Вероятно, с «объективной» точки зрения духовные произведения появляются на свет более или менее равномерно. Но мы уже заметили, что в жизни выдающихся композиторов «сгустки» musica sacra образуются, что так естественно, в зрелые годы, часто — уже где-то ближе к последней черте. Если же попытаться окинуть взглядом всю историю западного искусства, то и в ней можно заметить подобные «сгустки»: интенсивность духовного творчества возрастает в кризисные моменты развития цивилизации, на перепутье, в ответ на катастрофические события или на предчувствие глубоких, кардинальных перемен. Череда кризисов христианской Европы началась не вчера — с разной степенью остроты они проявляются уже с эпохи зрелого Средневековья. Первой в полосу турбулентности вошла священная история, с ее стремлением к разрешению в событиях Судного Дня и к последующему преображению тварного мира; за ней последовала история естественная — сумма традиционных взглядов на космос и живую природу. В более близкие к нам времена решительно и неоднократно менялись представления об устройстве общества, о месте и роли техники в человеческой жизни, о возможных и допустимых границах вторжения людей в экологию Земли. И разумеется, это имело зримые практические последствия, поистине поразительные и непредсказуемые. Ожидание перемен порождало утопические мечтания и иррациональные страхи, будущее манило и сулило катастрофы — все это накладывалось на матрицу традиционной веры, вызывая к жизни величайшие достижения мысли и самые значительные произведения искусства. Немалым стимулом к духовному творчеству послужили и войны. Память о жертвах Первой и Второй мировых войн спустя многие десятилетия по-прежнему живет в сердцах людей, но и наполеоновское нашествие, а еще раньше Тридцатилетняя война нанесли европейской цивилизации страшные раны, врачевать которые стало призванием поэтов, художников, композиторов…
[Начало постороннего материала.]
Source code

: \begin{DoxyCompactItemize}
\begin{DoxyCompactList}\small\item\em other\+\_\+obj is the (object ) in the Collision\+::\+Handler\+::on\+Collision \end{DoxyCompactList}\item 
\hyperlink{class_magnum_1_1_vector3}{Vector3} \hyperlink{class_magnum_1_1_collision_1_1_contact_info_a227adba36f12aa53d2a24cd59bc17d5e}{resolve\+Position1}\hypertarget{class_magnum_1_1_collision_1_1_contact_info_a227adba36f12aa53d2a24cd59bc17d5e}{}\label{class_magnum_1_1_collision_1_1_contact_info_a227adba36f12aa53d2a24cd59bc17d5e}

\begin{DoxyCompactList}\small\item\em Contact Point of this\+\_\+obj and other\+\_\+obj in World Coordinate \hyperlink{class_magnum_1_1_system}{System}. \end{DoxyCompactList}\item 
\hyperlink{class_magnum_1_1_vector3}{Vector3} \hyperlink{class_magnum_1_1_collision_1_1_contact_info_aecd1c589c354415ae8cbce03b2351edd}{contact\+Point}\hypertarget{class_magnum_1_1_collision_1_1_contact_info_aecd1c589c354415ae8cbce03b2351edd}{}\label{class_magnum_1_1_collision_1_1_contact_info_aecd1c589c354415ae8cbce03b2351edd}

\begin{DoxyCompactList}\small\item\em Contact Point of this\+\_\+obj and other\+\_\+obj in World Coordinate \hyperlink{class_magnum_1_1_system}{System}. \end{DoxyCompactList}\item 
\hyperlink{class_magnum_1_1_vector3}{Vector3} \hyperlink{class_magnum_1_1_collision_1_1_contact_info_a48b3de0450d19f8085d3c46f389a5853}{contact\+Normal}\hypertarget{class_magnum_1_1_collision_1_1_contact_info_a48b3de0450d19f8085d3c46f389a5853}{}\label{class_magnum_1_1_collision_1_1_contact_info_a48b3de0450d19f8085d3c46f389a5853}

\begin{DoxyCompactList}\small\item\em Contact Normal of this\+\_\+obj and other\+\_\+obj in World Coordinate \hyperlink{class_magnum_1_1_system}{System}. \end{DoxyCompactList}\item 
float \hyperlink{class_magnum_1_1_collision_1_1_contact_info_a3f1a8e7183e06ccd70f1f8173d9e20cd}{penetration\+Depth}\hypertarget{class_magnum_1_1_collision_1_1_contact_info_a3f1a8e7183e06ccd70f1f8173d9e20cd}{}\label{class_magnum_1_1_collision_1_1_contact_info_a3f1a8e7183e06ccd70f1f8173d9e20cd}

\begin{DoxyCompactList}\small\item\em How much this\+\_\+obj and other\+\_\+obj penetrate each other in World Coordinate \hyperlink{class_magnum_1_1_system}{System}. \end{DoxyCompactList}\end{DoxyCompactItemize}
Тем, кто хорошо знаком с шедеврами классической музыки и с историей их возникновения, будет нетрудно провести многочисленные параллели. А наиболее прозорливые читатели уже, вероятно, задумались над тем, что атмосфера нашего века тоже проникнута ощущением кризиса, страх перед которым способен ввергнуть большие и малые страны в бездну самоубийственных (и это, увы, не метафора) войн. Кризис этот — очередной и вместе с тем небывалый: «узким местом» цивилизации стал теперь сам человек, существо, кажется, слишком несовершенное, чтобы ему и дальше можно было вручать судьбы мира и его собственную судьбу. И дело здесь, конечно, не в том, что ныне живущие люди как-то особенно грешны и злонравны, — скорее наоборот, современная цивилизация создала самые благоприятные условия для воспитания терпимого и гуманного, очищенного от крайностей жестокой звериной природы человеческого существа. Мир усложнился настолько, что человек стал слишком архаичен — и ментально, и телесно.

Мы находимся на развилке цивилизационных путей, и ни один футуролог не в состоянии предсказать будущее. Возможно, в конце концов человек, творец нынешней глобальной цивилизации, будет упразднен как таковой, а вместо него возникнет некая «ноосфера». Возможно, он сохранится, но будет преобразован воздействием разного рода технологий; глубоко изменится само определение человека. Возможно, ради сохранения человека и жизни на Земле будет скорректировано развитие цивилизации. Кто знает… Ясно одно: чтобы осмыслить наше сегодняшнее положение, требуется работа трезвого религиозного сознания, а попытка увильнуть от нее порождает то множество суеверий и конспирологических теорий, которыми бывают больны даже самые умные и влиятельные люди современности.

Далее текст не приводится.